Print all the data, keeping every line exactly as it is.

DATA FOR ANALYSIS below:

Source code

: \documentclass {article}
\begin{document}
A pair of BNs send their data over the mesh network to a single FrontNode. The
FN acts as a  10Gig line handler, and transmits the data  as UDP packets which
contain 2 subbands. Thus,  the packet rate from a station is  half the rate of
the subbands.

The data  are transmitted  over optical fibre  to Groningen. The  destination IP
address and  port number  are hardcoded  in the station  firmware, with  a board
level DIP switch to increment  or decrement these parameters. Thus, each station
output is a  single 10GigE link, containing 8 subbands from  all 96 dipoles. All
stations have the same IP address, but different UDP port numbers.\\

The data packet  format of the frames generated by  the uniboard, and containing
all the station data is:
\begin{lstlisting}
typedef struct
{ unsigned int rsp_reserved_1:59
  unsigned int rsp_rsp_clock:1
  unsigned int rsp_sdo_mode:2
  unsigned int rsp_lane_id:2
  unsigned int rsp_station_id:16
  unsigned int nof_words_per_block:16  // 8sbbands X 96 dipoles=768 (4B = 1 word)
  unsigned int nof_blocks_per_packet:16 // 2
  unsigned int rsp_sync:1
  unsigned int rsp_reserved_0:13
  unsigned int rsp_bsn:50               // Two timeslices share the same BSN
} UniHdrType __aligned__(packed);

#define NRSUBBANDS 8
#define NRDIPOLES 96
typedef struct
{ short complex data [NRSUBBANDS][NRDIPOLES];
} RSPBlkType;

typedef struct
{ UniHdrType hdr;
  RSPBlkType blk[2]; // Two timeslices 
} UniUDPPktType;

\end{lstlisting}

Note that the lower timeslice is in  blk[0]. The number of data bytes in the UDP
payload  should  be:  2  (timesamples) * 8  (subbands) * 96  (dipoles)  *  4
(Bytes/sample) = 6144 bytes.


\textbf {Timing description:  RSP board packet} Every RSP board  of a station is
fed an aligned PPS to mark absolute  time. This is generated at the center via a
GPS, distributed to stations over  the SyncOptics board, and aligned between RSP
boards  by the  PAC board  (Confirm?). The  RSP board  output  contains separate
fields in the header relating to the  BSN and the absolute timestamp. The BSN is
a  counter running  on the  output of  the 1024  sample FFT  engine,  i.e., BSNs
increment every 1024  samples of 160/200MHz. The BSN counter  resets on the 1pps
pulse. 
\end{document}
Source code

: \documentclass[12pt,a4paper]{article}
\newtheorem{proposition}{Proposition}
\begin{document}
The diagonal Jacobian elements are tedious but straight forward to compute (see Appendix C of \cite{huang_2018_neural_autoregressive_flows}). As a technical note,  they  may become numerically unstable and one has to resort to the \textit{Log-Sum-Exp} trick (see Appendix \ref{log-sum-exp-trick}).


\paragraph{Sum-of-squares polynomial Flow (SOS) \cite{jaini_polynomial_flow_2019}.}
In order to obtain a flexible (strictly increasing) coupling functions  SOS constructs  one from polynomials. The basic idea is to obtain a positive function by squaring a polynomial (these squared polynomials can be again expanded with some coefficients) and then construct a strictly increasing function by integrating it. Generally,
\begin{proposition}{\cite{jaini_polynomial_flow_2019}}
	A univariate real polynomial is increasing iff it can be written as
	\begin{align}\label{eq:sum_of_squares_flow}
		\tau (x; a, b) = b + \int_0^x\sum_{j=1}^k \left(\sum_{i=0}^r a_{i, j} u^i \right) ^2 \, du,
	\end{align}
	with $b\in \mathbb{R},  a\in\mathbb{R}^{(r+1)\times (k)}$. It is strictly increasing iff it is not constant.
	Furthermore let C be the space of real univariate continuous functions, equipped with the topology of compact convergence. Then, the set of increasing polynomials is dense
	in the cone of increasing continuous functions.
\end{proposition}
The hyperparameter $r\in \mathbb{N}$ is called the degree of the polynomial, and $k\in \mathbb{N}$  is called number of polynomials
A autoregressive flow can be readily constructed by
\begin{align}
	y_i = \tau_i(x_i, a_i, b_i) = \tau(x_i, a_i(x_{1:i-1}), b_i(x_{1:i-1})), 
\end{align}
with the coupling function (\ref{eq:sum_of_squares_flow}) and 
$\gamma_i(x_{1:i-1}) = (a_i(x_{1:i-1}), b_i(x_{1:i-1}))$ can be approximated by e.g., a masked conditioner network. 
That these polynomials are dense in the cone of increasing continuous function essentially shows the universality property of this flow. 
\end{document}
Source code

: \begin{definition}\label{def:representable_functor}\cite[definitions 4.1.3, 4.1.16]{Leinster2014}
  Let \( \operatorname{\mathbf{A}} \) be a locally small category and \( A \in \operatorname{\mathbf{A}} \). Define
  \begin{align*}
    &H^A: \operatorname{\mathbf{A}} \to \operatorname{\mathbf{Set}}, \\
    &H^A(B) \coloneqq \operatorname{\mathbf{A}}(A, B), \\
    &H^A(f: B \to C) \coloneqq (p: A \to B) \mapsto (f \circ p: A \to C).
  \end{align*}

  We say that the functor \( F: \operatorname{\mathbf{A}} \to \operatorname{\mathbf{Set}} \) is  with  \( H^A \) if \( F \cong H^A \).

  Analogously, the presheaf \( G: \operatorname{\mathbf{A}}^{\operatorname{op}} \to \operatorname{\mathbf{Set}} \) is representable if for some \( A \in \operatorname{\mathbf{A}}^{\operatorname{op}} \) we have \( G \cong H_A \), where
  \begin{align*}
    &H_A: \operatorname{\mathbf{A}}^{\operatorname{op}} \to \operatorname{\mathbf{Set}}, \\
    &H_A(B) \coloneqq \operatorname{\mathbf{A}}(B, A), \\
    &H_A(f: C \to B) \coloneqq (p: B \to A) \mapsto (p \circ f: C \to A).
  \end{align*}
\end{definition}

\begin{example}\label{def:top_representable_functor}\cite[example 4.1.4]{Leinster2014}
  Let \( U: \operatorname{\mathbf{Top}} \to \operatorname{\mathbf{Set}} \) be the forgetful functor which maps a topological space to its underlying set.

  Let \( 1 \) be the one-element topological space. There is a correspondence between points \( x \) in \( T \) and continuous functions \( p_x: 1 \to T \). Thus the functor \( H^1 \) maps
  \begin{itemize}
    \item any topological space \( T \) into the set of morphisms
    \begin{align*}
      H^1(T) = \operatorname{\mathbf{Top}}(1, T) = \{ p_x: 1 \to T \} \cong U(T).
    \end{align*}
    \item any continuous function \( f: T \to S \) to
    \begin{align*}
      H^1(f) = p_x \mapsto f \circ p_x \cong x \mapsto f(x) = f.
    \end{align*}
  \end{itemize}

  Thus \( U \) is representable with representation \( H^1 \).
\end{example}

End of DATA FOR ANALYSIS.

◆ **THE ANSWER**:
Source code

: \documentclass {article}
\begin{document}
A pair of BNs send their data over the mesh network to a single FrontNode. The
FN acts as a  10Gig line handler, and transmits the data  as UDP packets which
contain 2 subbands. Thus,  the packet rate from a station is  half the rate of
the subbands.

The data  are transmitted  over optical fibre  to Groningen. The  destination IP
address and  port number  are hardcoded  in the station  firmware, with  a board
level DIP switch to increment  or decrement these parameters. Thus, each station
output is a  single 10GigE link, containing 8 subbands from  all 96 dipoles. All
stations have the same IP address, but different UDP port numbers.\\

The data packet  format of the frames generated by  the uniboard, and containing
all the station data is:
\begin{lstlisting}
typedef struct
{ unsigned int rsp_reserved_1:59
  unsigned int rsp_rsp_clock:1
  unsigned int rsp_sdo_mode:2
  unsigned int rsp_lane_id:2
  unsigned int rsp_station_id:16
  unsigned int nof_words_per_block:16  // 8sbbands X 96 dipoles=768 (4B = 1 word)
  unsigned int nof_blocks_per_packet:16 // 2
  unsigned int rsp_sync:1
  unsigned int rsp_reserved_0:13
  unsigned int rsp_bsn:50               // Two timeslices share the same BSN
} UniHdrType __aligned__(packed);

#define NRSUBBANDS 8
#define NRDIPOLES 96
typedef struct
{ short complex data [NRSUBBANDS][NRDIPOLES];
} RSPBlkType;

typedef struct
{ UniHdrType hdr;
  RSPBlkType blk[2]; // Two timeslices 
} UniUDPPktType;

\end{lstlisting}

Note that the lower timeslice is in  blk[0]. The number of data bytes in the UDP
payload  should  be:  2  (timesamples) * 8  (subbands) * 96  (dipoles)  *  4
(Bytes/sample) = 6144 bytes.


\textbf {Timing description:  RSP board packet} Every RSP board  of a station is
fed an aligned PPS to mark absolute  time. This is generated at the center via a
GPS, distributed to stations over  the SyncOptics board, and aligned between RSP
boards  by the  PAC board  (Confirm?). The  RSP board  output  contains separate
fields in the header relating to the  BSN and the absolute timestamp. The BSN is
a  counter running  on the  output of  the 1024  sample FFT  engine,  i.e., BSNs
increment every 1024  samples of 160/200MHz. The BSN counter  resets on the 1pps
pulse. 
\end{document}
Source code

: \documentclass[12pt,a4paper]{article}
\newtheorem{proposition}{Proposition}
\begin{document}
The diagonal Jacobian elements are tedious but straight forward to compute (see Appendix C of \cite{huang_2018_neural_autoregressive_flows}). As a technical note,  they  may become numerically unstable and one has to resort to the \textit{Log-Sum-Exp} trick (see Appendix \ref{log-sum-exp-trick}).


\paragraph{Sum-of-squares polynomial Flow (SOS) \cite{jaini_polynomial_flow_2019}.}
In order to obtain a flexible (strictly increasing) coupling functions  SOS constructs  one from polynomials. The basic idea is to obtain a positive function by squaring a polynomial (these squared polynomials can be again expanded with some coefficients) and then construct a strictly increasing function by integrating it. Generally,
\begin{proposition}{\cite{jaini_polynomial_flow_2019}}
	A univariate real polynomial is increasing iff it can be written as
	\begin{align}\label{eq:sum_of_squares_flow}
		\tau (x; a, b) = b + \int_0^x\sum_{j=1}^k \left(\sum_{i=0}^r a_{i, j} u^i \right) ^2 \, du,
	\end{align}
	with $b\in \mathbb{R},  a\in\mathbb{R}^{(r+1)\times (k)}$. It is strictly increasing iff it is not constant.
	Furthermore let C be the space of real univariate continuous functions, equipped with the topology of compact convergence. Then, the set of increasing polynomials is dense
	in the cone of increasing continuous functions.
\end{proposition}
The hyperparameter $r\in \mathbb{N}$ is called the degree of the polynomial, and $k\in \mathbb{N}$  is called number of polynomials
A autoregressive flow can be readily constructed by
\begin{align}
	y_i = \tau_i(x_i, a_i, b_i) = \tau(x_i, a_i(x_{1:i-1}), b_i(x_{1:i-1})), 
\end{align}
with the coupling function (\ref{eq:sum_of_squares_flow}) and 
$\gamma_i(x_{1:i-1}) = (a_i(x_{1:i-1}), b_i(x_{1:i-1}))$ can be approximated by e.g., a masked conditioner network. 
That these polynomials are dense in the cone of increasing continuous function essentially shows the universality property of this flow. 
\end{document}
Source code

: \begin{definition}\label{def:representable_functor}\cite[definitions 4.1.3, 4.1.16]{Leinster2014}
  Let \( \operatorname{\mathbf{A}} \) be a locally small category and \( A \in \operatorname{\mathbf{A}} \). Define
  \begin{align*}
    &H^A: \operatorname{\mathbf{A}} \to \operatorname{\mathbf{Set}}, \\
    &H^A(B) \coloneqq \operatorname{\mathbf{A}}(A, B), \\
    &H^A(f: B \to C) \coloneqq (p: A \to B) \mapsto (f \circ p: A \to C).
  \end{align*}

  We say that the functor \( F: \operatorname{\mathbf{A}} \to \operatorname{\mathbf{Set}} \) is  with  \( H^A \) if \( F \cong H^A \).

  Analogously, the presheaf \( G: \operatorname{\mathbf{A}}^{\operatorname{op}} \to \operatorname{\mathbf{Set}} \) is representable if for some \( A \in \operatorname{\mathbf{A}}^{\operatorname{op}} \) we have \( G \cong H_A \), where
  \begin{align*}
    &H_A: \operatorname{\mathbf{A}}^{\operatorname{op}} \to \operatorname{\mathbf{Set}}, \\
    &H_A(B) \coloneqq \operatorname{\mathbf{A}}(B, A), \\
    &H_A(f: C \to B) \coloneqq (p: B \to A) \mapsto (p \circ f: C \to A).
  \end{align*}
\end{definition}

\begin{example}\label{def:top_representable_functor}\cite[example 4.1.4]{Leinster2014}
  Let \( U: \operatorname{\mathbf{Top}} \to \operatorname{\mathbf{Set}} \) be the forgetful functor which maps a topological space to its underlying set.

  Let \( 1 \) be the one-element topological space. There is a correspondence between points \( x \) in \( T \) and continuous functions \( p_x: 1 \to T \). Thus the functor \( H^1 \) maps
  \begin{itemize}
    \item any topological space \( T \) into the set of morphisms
    \begin{align*}
      H^1(T) = \operatorname{\mathbf{Top}}(1, T) = \{ p_x: 1 \to T \} \cong U(T).
    \end{align*}
    \item any continuous function \( f: T \to S \) to
    \begin{align*}
      H^1(f) = p_x \mapsto f \circ p_x \cong x \mapsto f(x) = f.
    \end{align*}
  \end{itemize}

  Thus \( U \) is representable with representation \( H^1 \).
\end{example}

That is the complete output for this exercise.